By Dion J. Pierre, Algemeiner

The US Department of Education’s Office for Civil Rights (OCR) has launched an investigation into Chapman University to determine whether school administrators ignored antisemitic bullying and harassment perpetrated by Students for Justice in Palestine (SJP).

Prompted by a complaint filed by the Louis D. Brandeis Center for Human Rights Under Law, the inquiry will review a slew of charges, including that the school — located in Orange, California — stood down when SJP, which the Brandeis Center describes as a “national anti-Jewish hate group,” refused to admit Jews into its club or allow them at their events, a privilege it has granted Jews at other universities to protect itself against accusations that anti-Zionism is antisemitic.
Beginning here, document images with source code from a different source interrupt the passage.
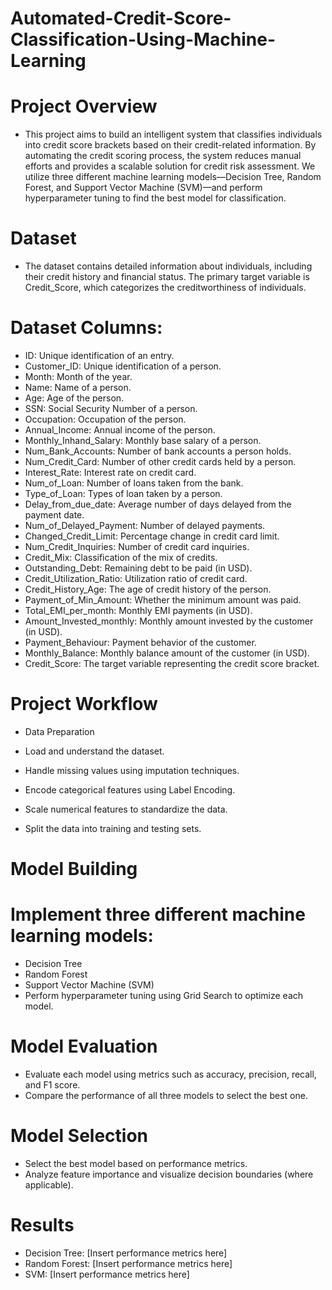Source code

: # Automated-Credit-Score-Classification-Using-Machine-Learning
# Project Overview
- This project aims to build an intelligent system that classifies individuals into credit score brackets based on their credit-related information. By automating the credit scoring process, the system reduces manual efforts and provides a scalable solution for credit risk assessment. We utilize three different machine learning models—Decision Tree, Random Forest, and Support Vector Machine (SVM)—and perform hyperparameter tuning to find the best model for classification.

# Dataset
- The dataset contains detailed information about individuals, including their credit history and financial status. The primary target variable is Credit_Score, which categorizes the creditworthiness of individuals.

# Dataset Columns:
- ID: Unique identification of an entry.
- Customer_ID: Unique identification of a person.
- Month: Month of the year.
- Name: Name of a person.
- Age: Age of the person.
- SSN: Social Security Number of a person.
- Occupation: Occupation of the person.
- Annual_Income: Annual income of the person.
- Monthly_Inhand_Salary: Monthly base salary of a person.
- Num_Bank_Accounts: Number of bank accounts a person holds.
- Num_Credit_Card: Number of other credit cards held by a person.
- Interest_Rate: Interest rate on credit card.
- Num_of_Loan: Number of loans taken from the bank.
- Type_of_Loan: Types of loan taken by a person.
- Delay_from_due_date: Average number of days delayed from the payment date.
- Num_of_Delayed_Payment: Number of delayed payments.
- Changed_Credit_Limit: Percentage change in credit card limit.
- Num_Credit_Inquiries: Number of credit card inquiries.
- Credit_Mix: Classification of the mix of credits.
- Outstanding_Debt: Remaining debt to be paid (in USD).
- Credit_Utilization_Ratio: Utilization ratio of credit card.
- Credit_History_Age: The age of credit history of the person.
- Payment_of_Min_Amount: Whether the minimum amount was paid.
- Total_EMI_per_month: Monthly EMI payments (in USD).
- Amount_Invested_monthly: Monthly amount invested by the customer (in USD).
- Payment_Behaviour: Payment behavior of the customer.
- Monthly_Balance: Monthly balance amount of the customer (in USD).
- Credit_Score: The target variable representing the credit score bracket.
# Project Workflow
- Data Preparation

- Load and understand the dataset.
- Handle missing values using imputation techniques.
- Encode categorical features using Label Encoding.
- Scale numerical features to standardize the data.
- Split the data into training and testing sets.
# Model Building

# Implement three different machine learning models:
- Decision Tree
- Random Forest
- Support Vector Machine (SVM)
- Perform hyperparameter tuning using Grid Search to optimize each model.
# Model Evaluation

- Evaluate each model using metrics such as accuracy, precision, recall, and F1 score.
- Compare the performance of all three models to select the best one.
# Model Selection

- Select the best model based on performance metrics.
- Analyze feature importance and visualize decision boundaries (where applicable).
  
# Results
- Decision Tree: [Insert performance metrics here]
- Random Forest: [Insert performance metrics here]
- SVM: [Insert performance metrics here]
SJP’s alleged discriminatory behavior predates the Hamas terrorist group’s massacre across southern Israel on Oct. 7 by a year, the complaint says.

In Oct. 2022, a Jewish student with a “Jewish sounding surname” was blocked from joining SJP, with the group delisting them from a “listserv,” an electronic mailing service.

The student attempted to join the group again after Oct. 7. They were rejected again. The complaint says that other Jewish students with “Jewish-sounding” names were treated similarly.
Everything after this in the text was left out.